Problem in "MCMC" Sampling of Categorical Variable

I’m trying to implement some type of a mixture model with multiple components, thus want to use sampling over a categorical variable to devide the data points into clusters randomly. However, when I try to sample dist.Categorial through MCMC, even without any observations, the sample sizes suddenly changes on the second sample. The following code reproduces it.

What am I doing wrong? Should I approach this differently?
Note that just using dist.Categorical outside any model works fine.

import pyro
import pyro.distributions as dist
from pyro.infer.mcmc.api import HMC, MCMC, NUTS

def model():
    classes = pyro.sample("classes",dist.Bernoulli(torch.tensor([[0.3,0.7], [0.3,0.7],[0.3,0.7], [0.3,0.7],[0.3,0.7], [0.3,0.7],[0.3,0.7], [0.3,0.7]])))
    print(classes.shape)

mcmc = MCMC(HMC(model, target_accept_prob=0.8),
            num_samples=10,
            warmup_steps=10,
            num_chains=1)
mcmc.run()

See Sample size changes over NUTS MCMC sampling.

HMC/NUTS requires models with continuous parameters.

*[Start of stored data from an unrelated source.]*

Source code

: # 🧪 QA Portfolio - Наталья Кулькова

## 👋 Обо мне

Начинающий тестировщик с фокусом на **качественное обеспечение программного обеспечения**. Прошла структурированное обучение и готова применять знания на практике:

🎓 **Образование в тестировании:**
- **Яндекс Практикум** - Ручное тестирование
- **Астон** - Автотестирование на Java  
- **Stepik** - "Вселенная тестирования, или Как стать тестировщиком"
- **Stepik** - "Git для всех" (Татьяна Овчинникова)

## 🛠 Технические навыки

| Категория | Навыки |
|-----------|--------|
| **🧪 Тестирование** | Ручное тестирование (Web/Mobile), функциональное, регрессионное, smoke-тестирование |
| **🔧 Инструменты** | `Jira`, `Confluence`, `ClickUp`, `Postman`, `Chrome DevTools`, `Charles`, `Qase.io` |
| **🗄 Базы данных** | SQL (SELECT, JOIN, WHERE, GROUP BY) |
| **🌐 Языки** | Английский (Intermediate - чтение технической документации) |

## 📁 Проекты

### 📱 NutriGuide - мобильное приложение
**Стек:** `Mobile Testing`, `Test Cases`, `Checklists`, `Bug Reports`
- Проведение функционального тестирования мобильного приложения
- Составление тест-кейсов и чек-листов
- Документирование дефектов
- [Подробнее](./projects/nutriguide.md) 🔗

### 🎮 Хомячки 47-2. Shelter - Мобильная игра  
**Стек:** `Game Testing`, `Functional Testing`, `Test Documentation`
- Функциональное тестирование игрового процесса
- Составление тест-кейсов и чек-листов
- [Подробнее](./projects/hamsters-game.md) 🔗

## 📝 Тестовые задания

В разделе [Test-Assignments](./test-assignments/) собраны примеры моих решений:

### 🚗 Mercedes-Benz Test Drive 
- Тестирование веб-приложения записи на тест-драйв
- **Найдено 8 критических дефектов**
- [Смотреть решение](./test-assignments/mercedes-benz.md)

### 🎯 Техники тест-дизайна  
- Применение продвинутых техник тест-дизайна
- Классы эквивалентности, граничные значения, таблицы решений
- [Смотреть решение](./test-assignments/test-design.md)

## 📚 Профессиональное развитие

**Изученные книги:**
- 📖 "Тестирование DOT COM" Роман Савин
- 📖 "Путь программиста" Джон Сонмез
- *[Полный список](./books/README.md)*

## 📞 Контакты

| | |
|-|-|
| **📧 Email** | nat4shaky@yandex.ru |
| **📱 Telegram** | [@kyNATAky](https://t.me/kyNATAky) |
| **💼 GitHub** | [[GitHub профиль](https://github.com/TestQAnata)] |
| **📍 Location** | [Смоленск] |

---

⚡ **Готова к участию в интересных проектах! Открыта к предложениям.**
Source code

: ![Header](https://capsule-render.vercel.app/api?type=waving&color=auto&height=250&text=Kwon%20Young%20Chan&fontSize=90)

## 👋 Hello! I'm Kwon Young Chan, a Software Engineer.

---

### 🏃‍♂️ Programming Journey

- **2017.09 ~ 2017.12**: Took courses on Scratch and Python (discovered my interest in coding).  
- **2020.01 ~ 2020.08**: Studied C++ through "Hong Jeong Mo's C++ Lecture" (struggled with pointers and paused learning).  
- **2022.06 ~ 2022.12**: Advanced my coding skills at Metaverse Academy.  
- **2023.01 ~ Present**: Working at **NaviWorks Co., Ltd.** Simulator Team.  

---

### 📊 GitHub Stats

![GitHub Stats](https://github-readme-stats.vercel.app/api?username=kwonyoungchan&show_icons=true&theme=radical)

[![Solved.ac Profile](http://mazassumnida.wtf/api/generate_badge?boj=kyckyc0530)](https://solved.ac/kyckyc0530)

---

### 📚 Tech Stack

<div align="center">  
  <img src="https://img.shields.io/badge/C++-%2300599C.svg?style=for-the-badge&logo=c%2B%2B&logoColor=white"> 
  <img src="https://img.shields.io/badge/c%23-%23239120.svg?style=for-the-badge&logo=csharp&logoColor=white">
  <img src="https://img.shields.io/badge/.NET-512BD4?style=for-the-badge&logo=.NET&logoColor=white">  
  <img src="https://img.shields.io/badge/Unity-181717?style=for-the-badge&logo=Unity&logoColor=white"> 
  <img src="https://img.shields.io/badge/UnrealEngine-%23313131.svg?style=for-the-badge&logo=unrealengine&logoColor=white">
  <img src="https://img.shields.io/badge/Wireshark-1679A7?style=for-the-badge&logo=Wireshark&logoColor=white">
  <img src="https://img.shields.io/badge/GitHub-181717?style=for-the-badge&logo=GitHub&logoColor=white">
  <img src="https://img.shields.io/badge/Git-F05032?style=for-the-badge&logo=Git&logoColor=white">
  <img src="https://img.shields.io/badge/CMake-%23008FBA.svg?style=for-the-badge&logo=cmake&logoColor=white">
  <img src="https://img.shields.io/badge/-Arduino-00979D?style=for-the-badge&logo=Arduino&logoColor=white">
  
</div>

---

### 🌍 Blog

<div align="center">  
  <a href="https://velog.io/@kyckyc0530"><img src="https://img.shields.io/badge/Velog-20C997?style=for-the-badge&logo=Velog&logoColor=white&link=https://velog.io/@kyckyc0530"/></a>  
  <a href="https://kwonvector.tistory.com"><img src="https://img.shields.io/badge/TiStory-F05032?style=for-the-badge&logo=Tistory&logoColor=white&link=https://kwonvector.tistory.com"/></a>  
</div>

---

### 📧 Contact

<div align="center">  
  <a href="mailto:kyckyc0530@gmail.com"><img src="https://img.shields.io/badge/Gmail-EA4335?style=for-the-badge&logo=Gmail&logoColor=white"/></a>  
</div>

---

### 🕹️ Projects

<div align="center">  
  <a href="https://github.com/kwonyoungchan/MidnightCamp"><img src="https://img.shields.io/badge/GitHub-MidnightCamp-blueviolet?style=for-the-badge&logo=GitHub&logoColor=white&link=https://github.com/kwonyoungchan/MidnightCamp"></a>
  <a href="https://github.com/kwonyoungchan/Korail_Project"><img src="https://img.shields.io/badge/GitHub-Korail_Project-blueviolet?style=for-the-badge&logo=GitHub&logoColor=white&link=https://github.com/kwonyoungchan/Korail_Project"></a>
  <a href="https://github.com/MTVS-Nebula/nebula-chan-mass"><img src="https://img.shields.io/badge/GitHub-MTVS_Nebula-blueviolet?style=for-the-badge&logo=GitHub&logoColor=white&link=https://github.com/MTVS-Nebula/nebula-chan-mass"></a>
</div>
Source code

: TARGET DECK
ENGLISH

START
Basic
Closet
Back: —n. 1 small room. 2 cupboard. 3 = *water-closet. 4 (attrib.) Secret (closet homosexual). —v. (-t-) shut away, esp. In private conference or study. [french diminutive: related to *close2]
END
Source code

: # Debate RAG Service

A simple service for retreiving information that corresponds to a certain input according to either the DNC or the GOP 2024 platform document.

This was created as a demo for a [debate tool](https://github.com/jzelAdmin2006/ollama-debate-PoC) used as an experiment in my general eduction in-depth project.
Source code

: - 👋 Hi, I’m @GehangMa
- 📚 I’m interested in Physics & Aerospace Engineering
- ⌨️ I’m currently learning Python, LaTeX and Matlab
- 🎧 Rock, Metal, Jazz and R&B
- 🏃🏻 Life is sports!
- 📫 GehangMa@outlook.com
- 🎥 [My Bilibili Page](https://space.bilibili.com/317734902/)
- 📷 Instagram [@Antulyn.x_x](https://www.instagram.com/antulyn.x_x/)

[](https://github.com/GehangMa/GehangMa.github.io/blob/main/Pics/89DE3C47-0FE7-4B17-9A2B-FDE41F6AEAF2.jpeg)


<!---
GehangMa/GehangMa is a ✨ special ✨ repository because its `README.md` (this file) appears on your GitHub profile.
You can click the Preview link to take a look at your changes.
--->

If a model has discrete parameters, then HMC enumerates them in parallel to compute the log density of a model execution trace. This parallel enumeration requires designating and using additional batch dims to record subsequent parameter values in the model for each realization of the categorical variable.

2 follow up questions:

  1. Why do HMC/NUTS require continuous parameters?
  2. How does one then sample from the posterior of cluster assignments in, say, a mixture of Gaussians? Is there a code snippet?

HMC requires gradient for its dynamics, so we need continuous variables. Recently, there are several research works on making HMC work with discrete latent variables. This MixedHMC paper summaries some progresses in that direction. For the second question, I think you can use infer_discrete.

It looks like infer_discrete is a MAP estimator? It’s pretty frustrating that I have to do all this extra work, with a high probability of screwing something up, for such a simple model.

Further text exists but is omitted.